When we look at them in worry, he assures us that it is safe to let him move about on his own at the Purple Parade 2022 at Suntec City.
With that, Wee Kit Bian, 50, who founded a ground-up movement called Disabled Can Volunteer, waves cheerfully at a volunteer, Lex Goh, 33, as he leaves the event.
Lex, who has cerebal palsy, is wheelchair bound.
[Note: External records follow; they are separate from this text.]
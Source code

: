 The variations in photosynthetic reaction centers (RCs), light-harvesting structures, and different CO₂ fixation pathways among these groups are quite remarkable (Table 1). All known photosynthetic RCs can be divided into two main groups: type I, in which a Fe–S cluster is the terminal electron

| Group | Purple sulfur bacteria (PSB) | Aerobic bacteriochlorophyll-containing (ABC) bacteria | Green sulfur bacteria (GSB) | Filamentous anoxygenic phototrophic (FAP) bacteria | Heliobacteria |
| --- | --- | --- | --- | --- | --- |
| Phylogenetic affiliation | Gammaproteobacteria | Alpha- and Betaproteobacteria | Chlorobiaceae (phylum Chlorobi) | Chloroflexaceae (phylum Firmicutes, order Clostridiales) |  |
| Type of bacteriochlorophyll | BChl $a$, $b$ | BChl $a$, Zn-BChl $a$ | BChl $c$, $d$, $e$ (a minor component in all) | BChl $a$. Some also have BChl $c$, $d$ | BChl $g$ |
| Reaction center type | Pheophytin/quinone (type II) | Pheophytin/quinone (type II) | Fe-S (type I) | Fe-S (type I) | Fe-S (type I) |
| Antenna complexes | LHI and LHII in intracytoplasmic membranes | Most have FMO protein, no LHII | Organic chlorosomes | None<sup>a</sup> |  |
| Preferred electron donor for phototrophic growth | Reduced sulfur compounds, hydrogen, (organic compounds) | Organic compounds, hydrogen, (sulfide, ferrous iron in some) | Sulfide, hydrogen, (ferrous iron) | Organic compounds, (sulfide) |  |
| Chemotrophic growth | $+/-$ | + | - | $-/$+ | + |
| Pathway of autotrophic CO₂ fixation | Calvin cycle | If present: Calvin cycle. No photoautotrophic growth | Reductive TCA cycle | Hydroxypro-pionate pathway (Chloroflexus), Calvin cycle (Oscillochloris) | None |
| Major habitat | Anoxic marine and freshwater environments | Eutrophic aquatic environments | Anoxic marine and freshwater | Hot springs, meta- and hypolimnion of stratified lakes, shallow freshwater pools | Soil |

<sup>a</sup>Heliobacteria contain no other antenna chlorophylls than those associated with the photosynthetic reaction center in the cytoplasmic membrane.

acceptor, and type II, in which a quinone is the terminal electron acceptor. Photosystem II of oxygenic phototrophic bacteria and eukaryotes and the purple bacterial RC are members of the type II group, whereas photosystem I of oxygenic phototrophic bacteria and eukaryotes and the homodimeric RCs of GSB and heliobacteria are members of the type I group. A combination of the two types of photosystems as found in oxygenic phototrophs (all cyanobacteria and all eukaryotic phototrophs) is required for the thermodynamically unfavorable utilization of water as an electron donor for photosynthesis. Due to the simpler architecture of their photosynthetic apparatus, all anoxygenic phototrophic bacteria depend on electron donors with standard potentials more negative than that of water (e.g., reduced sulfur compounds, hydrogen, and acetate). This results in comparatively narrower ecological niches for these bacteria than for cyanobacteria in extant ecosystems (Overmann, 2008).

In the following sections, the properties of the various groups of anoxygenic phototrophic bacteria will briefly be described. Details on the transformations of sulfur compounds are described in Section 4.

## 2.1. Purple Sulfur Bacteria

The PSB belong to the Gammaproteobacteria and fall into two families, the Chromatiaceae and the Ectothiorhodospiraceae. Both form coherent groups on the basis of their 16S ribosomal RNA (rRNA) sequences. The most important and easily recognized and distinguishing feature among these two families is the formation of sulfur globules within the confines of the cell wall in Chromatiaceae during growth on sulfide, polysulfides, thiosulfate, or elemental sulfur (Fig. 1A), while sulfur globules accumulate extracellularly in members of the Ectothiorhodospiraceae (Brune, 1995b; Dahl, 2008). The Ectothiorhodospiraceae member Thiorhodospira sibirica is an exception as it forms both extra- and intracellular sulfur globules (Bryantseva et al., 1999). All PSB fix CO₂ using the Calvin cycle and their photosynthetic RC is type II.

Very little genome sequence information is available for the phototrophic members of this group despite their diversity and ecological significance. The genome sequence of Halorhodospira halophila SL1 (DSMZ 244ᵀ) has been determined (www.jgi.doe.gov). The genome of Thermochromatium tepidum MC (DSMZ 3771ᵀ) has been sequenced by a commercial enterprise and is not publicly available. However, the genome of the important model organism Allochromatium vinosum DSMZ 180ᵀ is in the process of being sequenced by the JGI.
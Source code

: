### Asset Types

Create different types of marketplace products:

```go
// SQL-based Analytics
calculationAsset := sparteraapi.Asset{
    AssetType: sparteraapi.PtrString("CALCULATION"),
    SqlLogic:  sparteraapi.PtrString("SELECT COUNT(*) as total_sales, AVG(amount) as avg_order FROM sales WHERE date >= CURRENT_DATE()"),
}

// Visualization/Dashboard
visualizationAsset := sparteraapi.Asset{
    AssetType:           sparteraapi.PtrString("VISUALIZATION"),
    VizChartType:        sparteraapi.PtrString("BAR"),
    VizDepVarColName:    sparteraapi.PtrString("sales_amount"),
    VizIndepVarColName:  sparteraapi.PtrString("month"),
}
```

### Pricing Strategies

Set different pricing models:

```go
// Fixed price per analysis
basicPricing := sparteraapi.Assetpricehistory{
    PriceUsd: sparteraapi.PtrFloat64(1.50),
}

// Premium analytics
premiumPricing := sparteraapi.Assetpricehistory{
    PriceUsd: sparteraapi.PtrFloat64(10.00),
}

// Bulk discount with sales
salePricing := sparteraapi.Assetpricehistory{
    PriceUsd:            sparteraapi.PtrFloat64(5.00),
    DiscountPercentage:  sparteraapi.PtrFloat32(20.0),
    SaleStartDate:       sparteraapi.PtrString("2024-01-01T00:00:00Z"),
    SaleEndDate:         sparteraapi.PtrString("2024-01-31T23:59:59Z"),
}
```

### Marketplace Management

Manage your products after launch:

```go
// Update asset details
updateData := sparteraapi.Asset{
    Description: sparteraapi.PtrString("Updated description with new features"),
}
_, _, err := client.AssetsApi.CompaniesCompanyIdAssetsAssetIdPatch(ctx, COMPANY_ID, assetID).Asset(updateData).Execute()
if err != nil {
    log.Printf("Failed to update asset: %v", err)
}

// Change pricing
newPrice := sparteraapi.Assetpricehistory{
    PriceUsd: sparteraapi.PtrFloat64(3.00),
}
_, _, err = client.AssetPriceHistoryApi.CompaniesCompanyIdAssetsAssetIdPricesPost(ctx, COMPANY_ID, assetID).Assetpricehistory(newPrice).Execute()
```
Yet, he is highly independent.
You may have spotted the duo in The Pride’s coverage of Purple Parade 2022. Lex is just one of the 30-plus members – seven of whom have disabilities – at Disabled Can Volunteer.
Volunteering with disabilities
Disabled Can Volunteer is an initiative under BLK.sg, a social enterprise committed to making Singapore’s heartlands accessible and inclusive, as well as promoting equal opportunities for people with disabilities.
In 2019, Kit Bian was teaching photography at Metta School, a school for people with autism, when he decided that his students needed more real-life exposure – and got his students to volunteer as photographers at the school’s National Day Observance Ceremony.
He tells The Pride: “It’s a good outdoor classroom. They get to go out and integrate with everyone else.”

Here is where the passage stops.